• WHAT TO DO: Repeat each entry word for word.
______________________________
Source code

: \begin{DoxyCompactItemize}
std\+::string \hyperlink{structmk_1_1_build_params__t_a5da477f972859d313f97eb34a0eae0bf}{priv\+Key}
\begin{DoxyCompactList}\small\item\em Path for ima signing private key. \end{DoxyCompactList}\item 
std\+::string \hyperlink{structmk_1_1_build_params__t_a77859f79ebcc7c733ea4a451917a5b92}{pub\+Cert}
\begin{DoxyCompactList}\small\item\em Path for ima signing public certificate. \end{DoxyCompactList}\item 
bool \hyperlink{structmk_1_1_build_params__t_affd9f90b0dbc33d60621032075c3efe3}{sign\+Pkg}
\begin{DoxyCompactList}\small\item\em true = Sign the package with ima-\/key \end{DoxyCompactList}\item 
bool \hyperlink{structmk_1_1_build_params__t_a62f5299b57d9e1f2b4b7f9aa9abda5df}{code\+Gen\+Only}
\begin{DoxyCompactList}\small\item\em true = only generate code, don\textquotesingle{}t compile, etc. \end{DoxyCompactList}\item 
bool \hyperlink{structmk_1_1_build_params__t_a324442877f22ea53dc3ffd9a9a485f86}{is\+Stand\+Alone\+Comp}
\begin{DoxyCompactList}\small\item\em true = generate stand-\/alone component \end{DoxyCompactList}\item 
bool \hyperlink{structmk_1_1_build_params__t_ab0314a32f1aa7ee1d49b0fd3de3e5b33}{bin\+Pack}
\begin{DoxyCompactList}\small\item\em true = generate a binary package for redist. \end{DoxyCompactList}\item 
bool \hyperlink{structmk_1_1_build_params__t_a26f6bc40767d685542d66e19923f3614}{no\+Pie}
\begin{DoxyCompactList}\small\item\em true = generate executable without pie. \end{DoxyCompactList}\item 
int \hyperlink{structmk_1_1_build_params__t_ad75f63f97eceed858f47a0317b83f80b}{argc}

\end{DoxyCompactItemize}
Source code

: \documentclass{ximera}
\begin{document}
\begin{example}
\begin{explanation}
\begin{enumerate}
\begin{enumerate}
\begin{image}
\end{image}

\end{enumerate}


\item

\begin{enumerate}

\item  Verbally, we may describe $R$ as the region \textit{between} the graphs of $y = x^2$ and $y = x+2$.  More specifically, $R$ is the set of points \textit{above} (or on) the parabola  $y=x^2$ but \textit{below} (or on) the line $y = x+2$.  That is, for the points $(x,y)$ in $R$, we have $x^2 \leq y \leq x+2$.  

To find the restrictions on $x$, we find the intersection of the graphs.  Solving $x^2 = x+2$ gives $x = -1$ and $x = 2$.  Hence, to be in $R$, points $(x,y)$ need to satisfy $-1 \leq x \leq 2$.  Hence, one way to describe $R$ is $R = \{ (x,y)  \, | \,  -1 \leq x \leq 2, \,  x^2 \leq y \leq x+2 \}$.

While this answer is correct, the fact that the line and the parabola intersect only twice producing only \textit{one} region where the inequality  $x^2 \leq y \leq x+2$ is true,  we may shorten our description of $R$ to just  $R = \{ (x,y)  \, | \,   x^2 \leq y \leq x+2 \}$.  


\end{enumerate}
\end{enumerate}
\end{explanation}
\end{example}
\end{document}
______________________________
• ANSWER AREA:
Source code

: \begin{DoxyCompactItemize}
std\+::string \hyperlink{structmk_1_1_build_params__t_a5da477f972859d313f97eb34a0eae0bf}{priv\+Key}
\begin{DoxyCompactList}\small\item\em Path for ima signing private key. \end{DoxyCompactList}\item 
std\+::string \hyperlink{structmk_1_1_build_params__t_a77859f79ebcc7c733ea4a451917a5b92}{pub\+Cert}
\begin{DoxyCompactList}\small\item\em Path for ima signing public certificate. \end{DoxyCompactList}\item 
bool \hyperlink{structmk_1_1_build_params__t_affd9f90b0dbc33d60621032075c3efe3}{sign\+Pkg}
\begin{DoxyCompactList}\small\item\em true = Sign the package with ima-\/key \end{DoxyCompactList}\item 
bool \hyperlink{structmk_1_1_build_params__t_a62f5299b57d9e1f2b4b7f9aa9abda5df}{code\+Gen\+Only}
\begin{DoxyCompactList}\small\item\em true = only generate code, don\textquotesingle{}t compile, etc. \end{DoxyCompactList}\item 
bool \hyperlink{structmk_1_1_build_params__t_a324442877f22ea53dc3ffd9a9a485f86}{is\+Stand\+Alone\+Comp}
\begin{DoxyCompactList}\small\item\em true = generate stand-\/alone component \end{DoxyCompactList}\item 
bool \hyperlink{structmk_1_1_build_params__t_ab0314a32f1aa7ee1d49b0fd3de3e5b33}{bin\+Pack}
\begin{DoxyCompactList}\small\item\em true = generate a binary package for redist. \end{DoxyCompactList}\item 
bool \hyperlink{structmk_1_1_build_params__t_a26f6bc40767d685542d66e19923f3614}{no\+Pie}
\begin{DoxyCompactList}\small\item\em true = generate executable without pie. \end{DoxyCompactList}\item 
int \hyperlink{structmk_1_1_build_params__t_ad75f63f97eceed858f47a0317b83f80b}{argc}

\end{DoxyCompactItemize}
Source code

: \documentclass{ximera}
\begin{document}
\begin{example}
\begin{explanation}
\begin{enumerate}
\begin{enumerate}
\begin{image}
\end{image}

\end{enumerate}


\item

\begin{enumerate}

\item  Verbally, we may describe $R$ as the region \textit{between} the graphs of $y = x^2$ and $y = x+2$.  More specifically, $R$ is the set of points \textit{above} (or on) the parabola  $y=x^2$ but \textit{below} (or on) the line $y = x+2$.  That is, for the points $(x,y)$ in $R$, we have $x^2 \leq y \leq x+2$.  

To find the restrictions on $x$, we find the intersection of the graphs.  Solving $x^2 = x+2$ gives $x = -1$ and $x = 2$.  Hence, to be in $R$, points $(x,y)$ need to satisfy $-1 \leq x \leq 2$.  Hence, one way to describe $R$ is $R = \{ (x,y)  \, | \,  -1 \leq x \leq 2, \,  x^2 \leq y \leq x+2 \}$.

While this answer is correct, the fact that the line and the parabola intersect only twice producing only \textit{one} region where the inequality  $x^2 \leq y \leq x+2$ is true,  we may shorten our description of $R$ to just  $R = \{ (x,y)  \, | \,   x^2 \leq y \leq x+2 \}$.  


\end{enumerate}
\end{enumerate}
\end{explanation}
\end{example}
\end{document}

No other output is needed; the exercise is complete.